The Mudcat Café TM
Thread #41496   Message #3104021
Posted By: Gibb Sahib
28-Feb-11 - 01:48 AM
Thread Name: In bed with the captain's daughter
Subject: RE: In bed with the captain's daughter
Who, then, was the first person to document or offer the "captain's daughter" lyric?

It would be good to know whether that version, in its other lyrics, maintained the "punishment" theme -- as in real punishments (not the "shave his belly" cutesy ones). If it is a post 1950s lyric, then we really need not look for any obscure or metaphorical meaning for "captain's daughter."

OTOH "What shall we do with the captain's daughter?" sounds like a good possibility wherein, instead of enumerating punishments for the drunken sailor, the theme would be to say "What shall we do with X?" , "with Y" "with Z" etc. Another possibility is that *that* was traditional, and that in the cutesy/parody remakes it got changed to "in bed."

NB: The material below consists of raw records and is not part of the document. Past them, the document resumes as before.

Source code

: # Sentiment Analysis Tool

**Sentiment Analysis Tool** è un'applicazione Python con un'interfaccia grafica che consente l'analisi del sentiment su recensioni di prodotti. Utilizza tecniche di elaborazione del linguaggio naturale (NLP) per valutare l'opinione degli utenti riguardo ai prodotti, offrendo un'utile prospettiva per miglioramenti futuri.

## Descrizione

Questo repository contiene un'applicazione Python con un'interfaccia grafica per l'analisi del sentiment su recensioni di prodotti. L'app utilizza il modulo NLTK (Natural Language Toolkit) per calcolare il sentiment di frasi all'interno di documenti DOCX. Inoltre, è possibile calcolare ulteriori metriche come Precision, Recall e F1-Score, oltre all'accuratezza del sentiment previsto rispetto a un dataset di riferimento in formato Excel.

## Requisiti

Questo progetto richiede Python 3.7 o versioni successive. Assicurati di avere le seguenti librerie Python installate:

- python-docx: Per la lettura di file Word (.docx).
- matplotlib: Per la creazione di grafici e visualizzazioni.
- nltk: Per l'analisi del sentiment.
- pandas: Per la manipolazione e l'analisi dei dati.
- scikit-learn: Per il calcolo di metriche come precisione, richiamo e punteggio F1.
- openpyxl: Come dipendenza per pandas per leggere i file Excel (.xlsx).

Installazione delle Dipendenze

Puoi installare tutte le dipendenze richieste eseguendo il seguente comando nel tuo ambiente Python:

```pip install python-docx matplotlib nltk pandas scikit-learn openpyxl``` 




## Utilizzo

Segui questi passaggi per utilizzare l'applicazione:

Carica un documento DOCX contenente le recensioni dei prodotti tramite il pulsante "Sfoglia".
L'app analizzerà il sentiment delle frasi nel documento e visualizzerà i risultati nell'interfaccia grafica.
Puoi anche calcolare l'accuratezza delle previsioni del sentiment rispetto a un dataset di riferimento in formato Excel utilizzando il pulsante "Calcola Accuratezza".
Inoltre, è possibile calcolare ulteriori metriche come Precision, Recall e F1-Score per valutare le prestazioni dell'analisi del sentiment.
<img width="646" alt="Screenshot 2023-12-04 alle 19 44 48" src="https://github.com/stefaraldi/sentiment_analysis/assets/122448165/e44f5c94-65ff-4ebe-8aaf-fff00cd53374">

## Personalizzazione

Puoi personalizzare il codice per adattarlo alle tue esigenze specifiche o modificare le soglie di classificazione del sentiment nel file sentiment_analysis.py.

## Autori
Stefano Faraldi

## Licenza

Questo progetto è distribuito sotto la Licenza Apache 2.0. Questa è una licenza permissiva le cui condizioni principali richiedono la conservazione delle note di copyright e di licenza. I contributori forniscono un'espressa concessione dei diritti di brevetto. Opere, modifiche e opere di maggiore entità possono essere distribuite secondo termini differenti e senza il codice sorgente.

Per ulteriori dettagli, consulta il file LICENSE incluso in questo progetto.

Both Colcord and Masefield say that "Drunken Sailor" was sung in chorus throughout. (Though I'd like to leave open the possibility that Colcord is echoing Masefield's description, not that they necessarily corroborate one another.) Did they truly mean throughout ALL the song? Hugill, for example, has it where the thrice repetition of a line is sung as solo. And many singers interpret it still another way, where a soloist sings out the line first (as if to let the others know what the lines is to be), and is then joined by chorus on the repetitions. This would make a difference as to how we understand the text, because the last two ways of doing it allow for improvisation/creation, whereas the "in chorus throughout" method suggests that everyone would know in advance what was to be sung, and therefore a customary set of verses would have been well established.